Short Stories, Irish literature, Classics, Modern Fiction, Contemporary Literary Fiction, The Japanese Novel, Post Colonial Asian Fiction, The Legacy of the Austro-Hungarian Empire and quality Historical Novels are Among my Interests

Wednesday, October 7, 2015

Secrets of the Flesh: A Life of Colette by Judith Thurman (2000)

If Paris is the city of love, then Colette (Sidione-Gabreelle Colette 1873 to 1954) is the high priestess.  For many their image of Paris derives from memories of the movie, Gigi, made from her probably most famous work.  Living to almost eighty, she produced eighty volumes of writings of all sorts.  When she passed in 1954 she was given the first ever state funeral for a French woman.  

My reading of Colette has so far been limited to a few short stories.  At least after reading Judith Thurman's marvelous biography The Secrets of the Flesh A Life of Colette I have an idea of her greatest works.  

I do not wish to sketch out much of Colette's life.  I will just talk about a few aspects of her life that I learned about from the biography, things that struck me.
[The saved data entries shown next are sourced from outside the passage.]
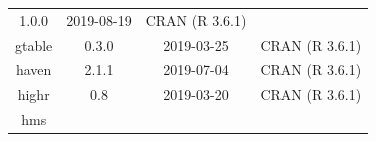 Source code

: \documentclass[11pt,]{book}
\begin{document}
\begin{longtable}[]{@{}cccc@{}}
\begin{minipage}[t]{0.19\columnwidth}
1.0.0\strut
\end{minipage} & \begin{minipage}[t]{0.16\columnwidth}\centering\strut
2019-08-19\strut
\end{minipage} & \begin{minipage}[t]{0.36\columnwidth}\centering\strut
CRAN (R 3.6.1)\strut
\end{minipage}\tabularnewline
\begin{minipage}[t]{0.18\columnwidth}\centering\strut
gtable\strut
\end{minipage} & \begin{minipage}[t]{0.19\columnwidth}\centering\strut
0.3.0\strut
\end{minipage} & \begin{minipage}[t]{0.16\columnwidth}\centering\strut
2019-03-25\strut
\end{minipage} & \begin{minipage}[t]{0.36\columnwidth}\centering\strut
CRAN (R 3.6.1)\strut
\end{minipage}\tabularnewline
\begin{minipage}[t]{0.18\columnwidth}\centering\strut
haven\strut
\end{minipage} & \begin{minipage}[t]{0.19\columnwidth}\centering\strut
2.1.1\strut
\end{minipage} & \begin{minipage}[t]{0.16\columnwidth}\centering\strut
2019-07-04\strut
\end{minipage} & \begin{minipage}[t]{0.36\columnwidth}\centering\strut
CRAN (R 3.6.1)\strut
\end{minipage}\tabularnewline
\begin{minipage}[t]{0.18\columnwidth}\centering\strut
highr\strut
\end{minipage} & \begin{minipage}[t]{0.19\columnwidth}\centering\strut
0.8\strut
\end{minipage} & \begin{minipage}[t]{0.16\columnwidth}\centering\strut
2019-03-20\strut
\end{minipage} & \begin{minipage}[t]{0.36\columnwidth}\centering\strut
CRAN (R 3.6.1)\strut
\end{minipage}\tabularnewline
\begin{minipage}[t]{0.18\columnwidth}\centering\strut
hms\strut
\end{minipage} & \begin{minipage}[t]{0.19\columnwidth}\centering\strut

\end{minipage}
\end{longtable}
\end{document}
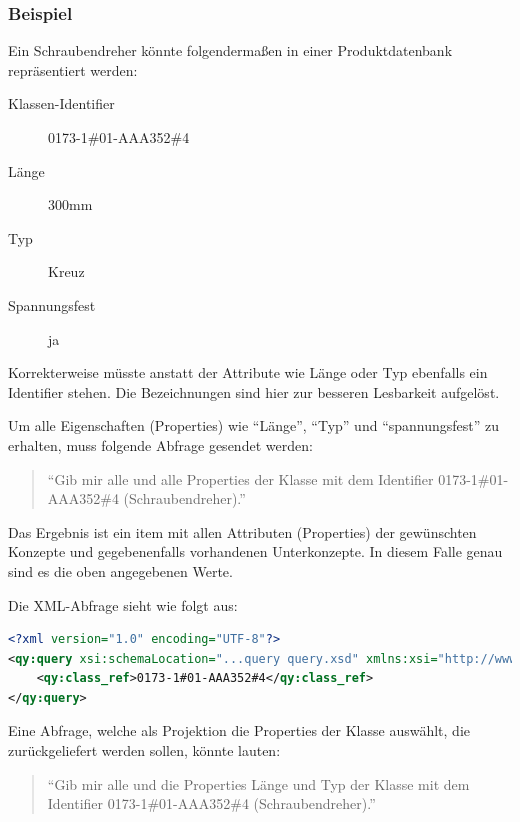 \subsubsection{Beispiel}\label{lab:schraubendreher}

Ein Schraubendreher könnte folgendermaßen in einer Produktdatenbank repräsentiert werden:

\begin{description}
\item[Klassen-Identifier] 0173-1\#01-AAA352\#4 
\item[Länge] 300mm
\item[Typ] Kreuz
\item[Spannungsfest] ja
\end{description}

Korrekterweise müsste anstatt der Attribute wie Länge oder Typ ebenfalls ein Identifier stehen. Die Bezeichnungen sind hier zur besseren Lesbarkeit aufgelöst. 

Um alle Eigenschaften (Properties) wie \enquote{Länge}, \enquote{Typ} und \enquote{spannungsfest} zu erhalten, muss folgende Abfrage gesendet werden: 
\begin{quotation}
\enquote{Gib mir alle  und alle Properties der Klasse mit dem Identifier 0173-1\#01-AAA352\#4 (Schraubendreher).}
\end{quotation}

Das Ergebnis ist ein \gls{item} mit allen Attributen (Properties) der gewünschten Konzepte und gegebenenfalls vorhandenen Unterkonzepte. In diesem Falle genau sind es die oben angegebenen Werte.

Die XML-Abfrage sieht wie folgt aus:

\begin{lstlisting}[caption=Query Beispiel - alle Daten abfragen, language=XML, label=UseCaseDatenabfragen]
<?xml version="1.0" encoding="UTF-8"?>
<qy:query xsi:schemaLocation="...query query.xsd" xmlns:xsi="http://www.w3.org/2001/XMLSchema-instance" xmlns:cat="...catalogue" xmlns:val="...value" xmlns:qy="...query" xmlns:bas="...basic">
	<qy:class_ref>0173-1#01-AAA352#4</qy:class_ref>
</qy:query>
\end{lstlisting}

Eine Abfrage, welche als Projektion die Properties der Klasse auswählt, die zurückgeliefert werden sollen, könnte lauten: 
\begin{quotation}
\enquote{Gib mir alle  und die Properties Länge und Typ der Klasse mit dem Identifier 0173-1\#01-AAA352\#4 (Schraubendreher).}
\end{quotation}

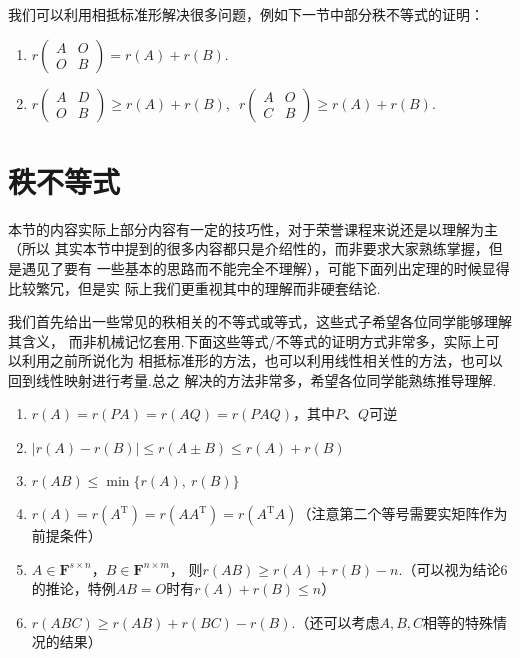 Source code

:我们可以利用相抵标准形解决很多问题，例如下一节中部分秩不等式的证明：
\begin{example}
    \begin{enumerate}
        \item $r\begin{pmatrix}
            A & O \\ O & B
        \end{pmatrix}=r(A)+r(B)$.

        \item $r\begin{pmatrix}
            A & D \\ O & B
        \end{pmatrix}\geqslant r(A)+r(B),\enspace r\begin{pmatrix}
            A & O \\ C & B
        \end{pmatrix}\geqslant r(A)+r(B)$.
    \end{enumerate}
\end{example}

\section{秩不等式}
本节的内容实际上部分内容有一定的技巧性，对于荣誉课程来说还是以理解为主（所以
其实本节中提到的很多内容都只是介绍性的，而非要求大家熟练掌握，但是遇见了要有
一些基本的思路而不能完全不理解），可能下面列出定理的时候显得比较繁冗，但是实
际上我们更重视其中的理解而非硬套结论.

我们首先给出一些常见的秩相关的不等式或等式，这些式子希望各位同学能够理解其含义，
而非机械记忆套用.下面这些等式/不等式的证明方式非常多，实际上可以利用之前所说化为
相抵标准形的方法，也可以利用线性相关性的方法，也可以回到线性映射进行考量.总之
解决的方法非常多，希望各位同学能熟练推导理解.
\begin{enumerate}
    \item $r(A)=r(PA)=r(AQ)=r(PAQ)$，其中$P$、$Q$可逆
    \item $|r(A)-r(B)|\leqslant r(A\pm B) \leqslant r(A)+r(B)$
    \item $r(AB) \leqslant \min\{r(A),\ r(B)\}$
    \item $r(A)=r(A^\mathrm{T})=r(AA^\mathrm{T})=r(A^\mathrm{T}A)$（注意第二个等号需要实矩阵作为前提条件）
    \item $A \in \mathbf{F}^{s \times n}$，$B \in \mathbf{F}^{n \times m}$，
    则$r(AB) \geqslant r(A)+r(B)-n$.（可以视为结论6的推论，特例$AB=O$时有$r(A)+r(B)\leqslant n$）
    \item $r(ABC) \geqslant r(AB)+r(BC)-r(B)$.（还可以考虑$A,B,C$相等的特殊情况的结果）
\end{enumerate}

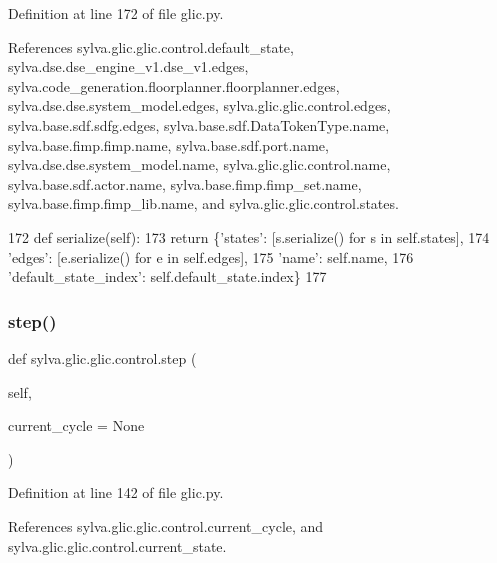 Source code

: Definition at line 172 of file glic.\+py.



References sylva.\+glic.\+glic.\+control.\+default\+\_\+state, sylva.\+dse.\+dse\+\_\+engine\+\_\+v1.\+dse\+\_\+v1.\+edges, sylva.\+code\+\_\+generation.\+floorplanner.\+floorplanner.\+edges, sylva.\+dse.\+dse.\+system\+\_\+model.\+edges, sylva.\+glic.\+glic.\+control.\+edges, sylva.\+base.\+sdf.\+sdfg.\+edges, sylva.\+base.\+sdf.\+Data\+Token\+Type.\+name, sylva.\+base.\+fimp.\+fimp.\+name, sylva.\+base.\+sdf.\+port.\+name, sylva.\+dse.\+dse.\+system\+\_\+model.\+name, sylva.\+glic.\+glic.\+control.\+name, sylva.\+base.\+sdf.\+actor.\+name, sylva.\+base.\+fimp.\+fimp\+\_\+set.\+name, sylva.\+base.\+fimp.\+fimp\+\_\+lib.\+name, and sylva.\+glic.\+glic.\+control.\+states.


\begin{DoxyCode}
172     \textcolor{keyword}{def }serialize(self):
173       \textcolor{keywordflow}{return} \{\textcolor{stringliteral}{'states'}: [s.serialize() \textcolor{keywordflow}{for} s \textcolor{keywordflow}{in} self.states],
174               \textcolor{stringliteral}{'edges'}: [e.serialize() \textcolor{keywordflow}{for} e \textcolor{keywordflow}{in} self.edges],
175               \textcolor{stringliteral}{'name'}: self.name,
176               \textcolor{stringliteral}{'default\_state\_index'}: self.default\_state.index\}
177 
\end{DoxyCode}
\mbox{\label{classsylva_1_1glic_1_1glic_1_1control_aea52fc110901323d58833de74918965e}} 
\subsubsection{\texorpdfstring{step()}{step()}}
{\footnotesize\ttfamily def sylva.\+glic.\+glic.\+control.\+step (\begin{DoxyParamCaption}\item[{}]{self,  }\item[{}]{current\+\_\+cycle = {\ttfamily None} }\end{DoxyParamCaption})}



Definition at line 142 of file glic.\+py.



References sylva.\+glic.\+glic.\+control.\+current\+\_\+cycle, and sylva.\+glic.\+glic.\+control.\+current\+\_\+state.


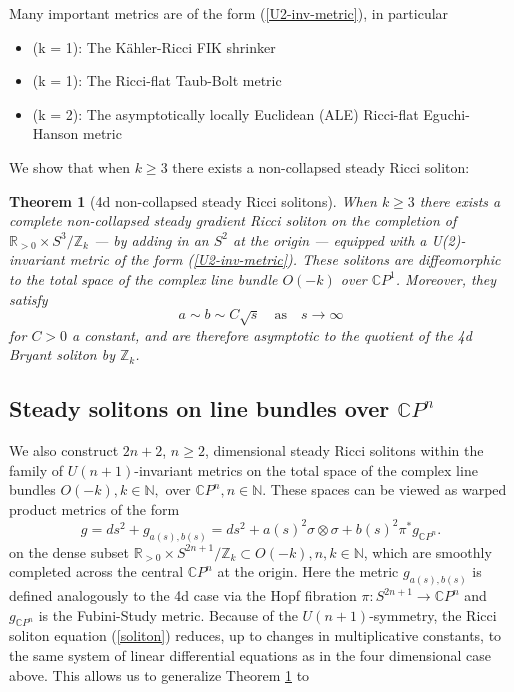 \documentclass{amsart}
\newtheorem{thm}{Theorem}[section]
\theoremstyle{definition}
\theoremstyle{remark}
\numberwithin{equation}{section}
\newcommand{\R}{\mathbb{R}}  %
\newcommand{\N}{\mathbb{N}}
\begin{document}
\vspace{1em}\noindent
Many important metrics are of the form (\ref{U2-inv-metric}), in particular
\begin{itemize}
\item (k = 1): The K\"ahler-Ricci FIK shrinker \cite{FIK03}
\item (k = 1): The Ricci-flat Taub-Bolt metric \cite{P78}
\item (k = 2): The asymptotically locally Euclidean (ALE) Ricci-flat Eguchi-Hanson metric \cite{EH79} 
\end{itemize}
We show that when $k \geq 3$ there exists a non-collapsed steady Ricci soliton:


\begin{thm}[4d non-collapsed steady Ricci solitons]
\label{cor:4d-non-collapsed-solitons}
When $k \geq 3$ there exists a complete non-collapsed steady gradient Ricci soliton on the completion of $\R_{>0} \times S^3/\mathbb{Z}_k$ --- by adding in an $S^2$ at the origin --- equipped with a U(2)-invariant metric of the form (\ref{U2-inv-metric}). These solitons are diffeomorphic to the total space of the complex line bundle $O(-k)$ over $\mathbb{C}P^1$. Moreover, they satisfy
$$a \sim b \sim C \sqrt{s} \quad \text{as} \quad s\rightarrow \infty$$ 
for $C>0$ a constant, and are therefore asymptotic to the quotient of the 4d Bryant soliton \cite{B05} by $\mathbb{Z}_k$.
\end{thm}


\subsection{Steady solitons on line bundles over $\mathbb{C}P^n$}
We also construct $2n+2$, $n \geq 2$, dimensional steady Ricci solitons within the family of $U(n+1)$-invariant metrics on the total space of the complex 
line bundles $O(-k), k\in\N,$ over $\mathbb{C}P^n, n \in \N$. These spaces can be viewed as warped product
metrics of the form
\begin{equation}
\label{warped_hd}
g = ds^2 + g_{a(s),b(s)} = ds^2 + a(s)^2 \sigma \otimes \sigma + b(s)^2 \pi^{\ast}g_{\mathbb{C}P^n}.
\end{equation}
on the dense subset $\R_{>0} \times S^{2n+1}/\mathbb{Z}_k \subset O(-k), n, k \in \N$, which are smoothly completed across the central $\mathbb{C}P^n$ at the origin. Here the metric $g_{a(s),b(s)}$ is defined analogously to the 4d case via the Hopf fibration $\pi: S^{2n+1} \rightarrow \mathbb{C}P^n$ and $g_{\mathbb{C}P^n}$ is the Fubini-Study metric. Because of the $U(n+1)$-symmetry, the Ricci soliton equation (\ref{soliton})
reduces, up to changes in multiplicative constants, to the same system of linear differential equations as in the four dimensional case above.
This allows us to generalize Theorem \ref{cor:4d-non-collapsed-solitons} to 
\end{document}
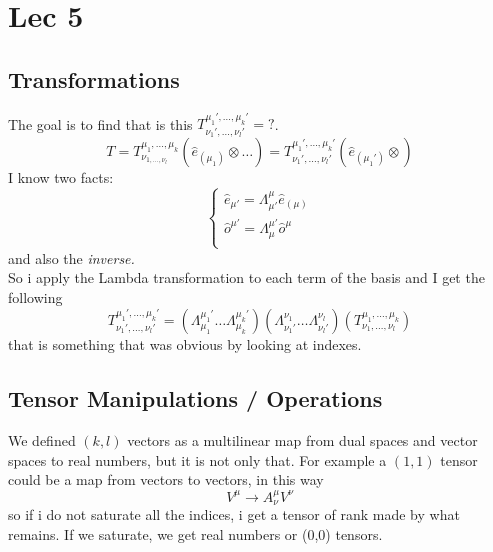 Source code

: \section{Lec 5}
\subsection{Transformations}
The goal is to find that is this $T^{\mu_{1}', \ldots , \mu_{k}'}_{\nu_{1}', \ldots , \nu_{l}'}= ?$.
\begin{equation}
T = T^{\mu_{1}, \ldots , \mu_{k}}_{\nu_{1, \ldots , \nu_{l}}} \left( \hat{e}_{\left( \mu_{1} \right)} \otimes \ldots  \right) = T^{\mu_{1}', \ldots , \mu_{k}'}_{\nu_{1}', \ldots , \nu_{l}'} \left( \hat{e}_{\left( \mu_{1}' \right)} \otimes  \right)
\end{equation}
I know two facts:
\begin{equation}
\begin{cases}
\hat{e}_{\mu '} = \Lambda^{\mu }_{\mu '} \hat{e}_{\left( \mu  \right)} \\
\hat{o}^{\mu '} = \Lambda^{\mu' }_{\mu } \hat{o}^{\mu } \\
\end{cases}
\end{equation}
and also the \emph{inverse.} \\

So i apply the Lambda transformation to each term of the basis and I get the following
\begin{equation}
T^{\mu_{1}', \ldots , \mu_{k}'}_{\nu_{1}', \ldots , \nu_{l}' } = \left( \Lambda^{\mu_{1}'}_{\mu_{1}} \ldots \Lambda^{\mu_{k}'}_{\mu_{k}} \right) \left( \Lambda^{\nu_{1}}_{\nu_{1}'} \ldots  \Lambda^{\nu_{l}}_{\nu_{l}'} \right) \left( T^{\mu_{1}, \ldots , \mu_{k}}_{\nu_{1}, \ldots , \nu_{l}} \right)
\end{equation}
that is something that was obvious by looking at indexes.

\subsection{Tensor Manipulations / Operations}
We defined $\left( k,l \right)$ vectors as a multilinear map from dual spaces and vector spaces to real numbers, but it is not only that. For example a $\left( 1,1 \right)$ tensor could be a map from vectors to vectors, in this way
\begin{equation}
V^{\mu } \to A^{\mu }_{\nu } V^{\nu }
\end{equation}
so if i do not saturate all the indices, i get a tensor of rank made by what remains. If we saturate, we get real numbers or (0,0) tensors.

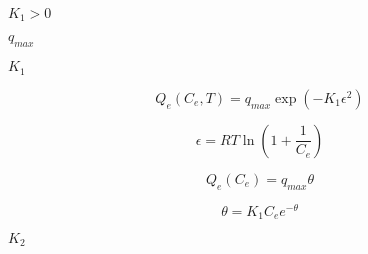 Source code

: \documentclass{article}
\begin{document}
$ K_1 > 0 $
\pagebreak

$ q_{max} $
\pagebreak

$ K_1 $
\pagebreak

\[
    Q_e (C_e, T) = q_{max} \exp( -K_1 \epsilon^2 )
\]
\pagebreak

\[
    \epsilon = R T \ln \left(1 + \frac{1}{C_e} \right)
\]
\pagebreak

\[
Q_e (C_e) = q_{max} \theta
\]
\pagebreak

\[
\theta = K_1 C_e e^{-\theta}
\]
\pagebreak

$ K_2 $
\pagebreak
\end{document}
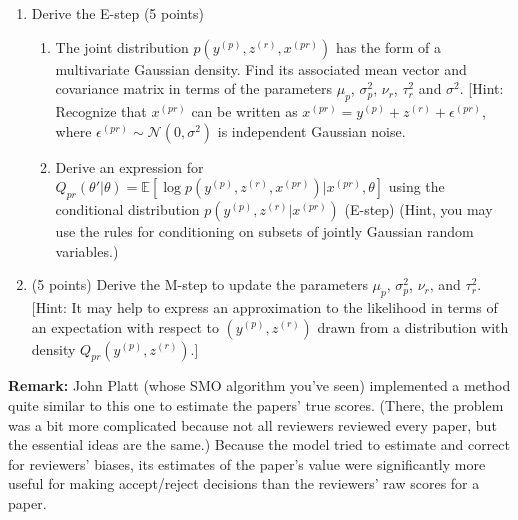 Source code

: \documentclass[12pt]{article}
\begin{document}
\begin{enumerate}
\item Derive the E-step (5 points)

\begin{enumerate}
\item  The joint distribution $p(y^{(p)},z^{(r)},x^{(pr)})$ has the form of a multivariate Gaussian density. Find its associated mean vector and covariance matrix in terms of the parameters $\mu_p$, $\sigma_p^2$, $\nu_r$, $\tau_r^2$ and $\sigma^2$.
[Hint: Recognize that $x^{(pr)}$ can be written as $x^{(pr)} = y^{(p)} + z^{(r)} + \epsilon^{(pr)}$, where $\epsilon^{(pr)} \sim \mathcal{N}(0, \sigma^2)$ is independent Gaussian noise.

\item Derive an expression for $Q_{pr}(\theta'|\theta)  = \mathbb{E}[\log p(y^{(p)}, z^{(r)}, x^{(pr)})|x^{(pr)},\theta]$ using the conditional distribution $p(y^{(p)},z^{(r)}|x^{(pr)})$ (E-step) (Hint, you may use the rules for conditioning on subsets of jointly Gaussian random variables.) %
\end{enumerate}

\item (5 points) Derive the M-step to update the parameters $\mu_p$, $\sigma_p^2$, $\nu_r$, and $\tau_r^2$. [Hint: It may help to express an approximation to the likelihood in terms of an expectation with respect to $(y^{(p)}, z^{(r)})$ drawn from a distribution with density $Q_{pr}(y^{(p)}, z^{(r)})$.]

\end{enumerate}

{\bf Remark:} John Platt (whose SMO algorithm you've seen) implemented a method quite similar to this one to estimate the papers' true scores. (There, the problem was a bit more complicated because not all reviewers reviewed every paper, but the essential ideas are the same.) Because the model tried to estimate and correct for reviewers' biases, its estimates of the paper's value were significantly more useful for making accept/reject decisions than the reviewers' raw scores for a paper.
\end{document}
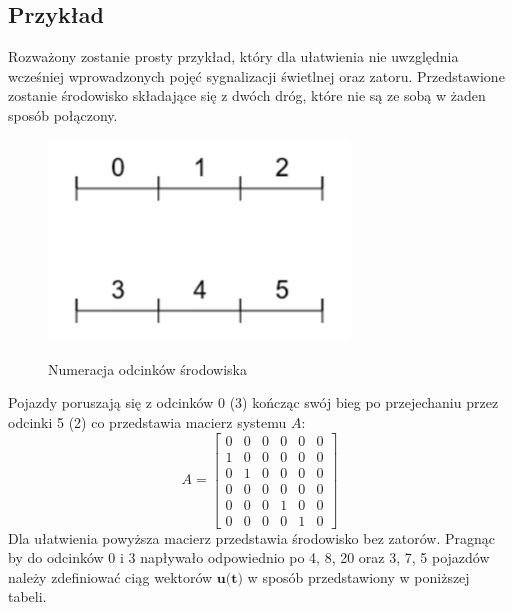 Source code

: \documentclass[12pt]{book}
\theoremstyle{plain}
\begin{document}
\subsection*{Przykład}
Rozważony zostanie prosty przykład, który dla ułatwienia nie uwzględnia wcześniej wprowadzonych pojęć sygnalizacji świetlnej oraz zatoru. Przedstawione zostanie środowisko składające się z dwóch dróg, które nie są ze sobą w żaden sposób połączony.
\begin{figure}[H]
	\centering
	\includegraphics[width=8cm]{images/env_12}
	\label{fig:env_12}
	\caption{Numeracja odcinków środowiska}
\end{figure} \noindent
Pojazdy poruszają się z odcinków 0 (3) kończąc swój bieg po przejechaniu przez odcinki 5 (2) co przedstawia macierz systemu $A$:
\def \A{\begin{bmatrix}
0 & 0 & 0 & 0 & 0 & 0 \\
1 & 0 & 0 & 0 & 0 & 0 \\
0 & 1 & 0 & 0 & 0 & 0 \\
0 & 0 & 0 & 0 & 0 & 0 \\
0 & 0 & 0 & 1 & 0 & 0 \\
0 & 0 & 0 & 0 & 1 & 0
\end{bmatrix}}
\[A=\A \]
Dla ułatwienia powyższa macierz przedstawia środowisko bez zatorów.
Pragnąc by do odcinków 0 i 3  napływało odpowiednio po 4, 8, 20 oraz 3, 7, 5 pojazdów należy zdefiniować ciąg wektorów $\textbf{u(t)}$ w sposób przedstawiony w poniższej tabeli. \newline
\end{document}
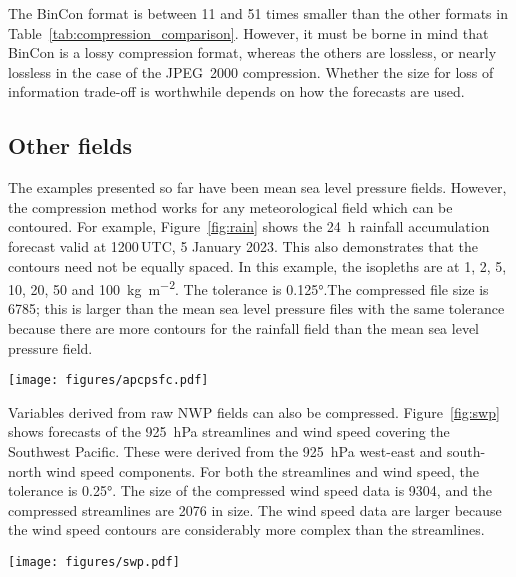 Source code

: \documentclass[12pt,a4paper]{article}
\begin{document}
The BinCon format is between 11 and 51 times smaller than the other formats in
Table~\ref{tab:compression_comparison}. However, it must be borne in mind that
BinCon is a lossy compression format, whereas the others are lossless, or
nearly lossless in the case of the JPEG~2000 compression. Whether the size for
loss of information trade-off is worthwhile depends on how the forecasts are
used.

\subsection*{Other fields}
\label{sec:other_fields}

The examples presented so far have been mean sea level pressure fields.
However, the compression method works for any meteorological field which can be
contoured. For example, Figure~\ref{fig:rain} shows the \SI{24}{\hour} rainfall
accumulation forecast valid at 1200\,UTC, 5 January 2023. This also demonstrates
that the contours need not be equally spaced. In this example, the isopleths are
at 1, 2, 5, 10, 20, 50 and \SI{100}{\kg\per\m\squared}. The tolerance is
\ang{0.125}.The compressed file size is \SI{6785}{\byte}; this is larger than
the mean sea level pressure files with the same tolerance because there are
more contours for the rainfall field than the mean sea level pressure field.

\begin{figure*}
\centering
\texttt{[image: figures/apcpsfc.pdf]}
\caption{\label{fig:rain}\SI{24}{\hour} rainfall accumulation.}
\end{figure*}

Variables derived from raw NWP fields can also be compressed.
Figure~\ref{fig:swp} shows forecasts of the \SI{925}{\hecto\Pa} streamlines and
wind speed covering the Southwest Pacific. These were derived from the
\SI{925}{\hecto\Pa} west-east and south-north wind speed components. For both
the streamlines and wind speed, the tolerance is \ang{0.25}. The size of the
compressed wind speed data is \SI{9304}{\byte}, and the compressed streamlines
are \SI{2076}{\byte} in size. The wind speed data are larger because the wind
speed contours are considerably more complex than the streamlines.

\begin{figure*}
\centering
\texttt{[image: figures/swp.pdf]}
\caption{\label{fig:swp}\SI{24}{\hour} forecast of \SI{925}{\hecto\Pa}
stream function and wind speed for the Southwest Pacific valid
for 1200\,UTC, 5 January 2023. Wind speed units are knots.}
\end{figure*}
\end{document}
Of course I goggled her and I saw all the images from her days dancing semi-nude on the stage, working to support herself, performing as a mime.  Physically Colette embodied the erotic ideal of the era, as Thurman shows us,she  loved the world of the theater.  Colette married three times.  She was actively involved with a group of aristocratic Parisian lesbians know as "The Amazons".  

Thurman goes into great detail concerning the various marriages of Colette, her relationship with her parents and her own daughter.  She had many friends and lovers and her life was full of drama.  We see her develop as a writer and we marvel at her incredible productivity.  

Colette the as not and ideologically driven intellectual like other French writers of the period.  She wrote about sex, relationships, food, the theater, the people of Paris.  As she gre older she gained a lot of weight but she carried it without shame and attracted long term lovers of both sexes much younger than she was.   Colette moved a lot and we get to visit with her all over France.

During the German occupation of Paris she did publish her work in journals and papers that carried virulent anti-Semetic articles. One of her stories was published in a magazine that had an ad for one of Hitler's books.  To me and as depicted by Thurman, though not all agree, her actions do not appear to be collaboration, just a largely apolitical woman of the world accepting what seemed like reality of the times.  Her husband in this period was Jewish and he was detained for a while by the Gestapo and she worked very hard on achieving his release, which did happen.  

Judith Thurman intersperses literary exegesis with the details of Colette's life in a very skillful and interesting fashion.  The book is also a rich source of cultural data of the period, especially the world of lesbian and gay Paris, among the upper classes.  

The book shows Colette grow old and sick but still powerful. 

With Marcel Proust as the greatest French writer of the 20th century, Colette was second.  It seems with it dispute she is the greatest female writer in French history, with apologies to George Sand.  

This is a first rate biography of a great writer from whom we can all still learn much.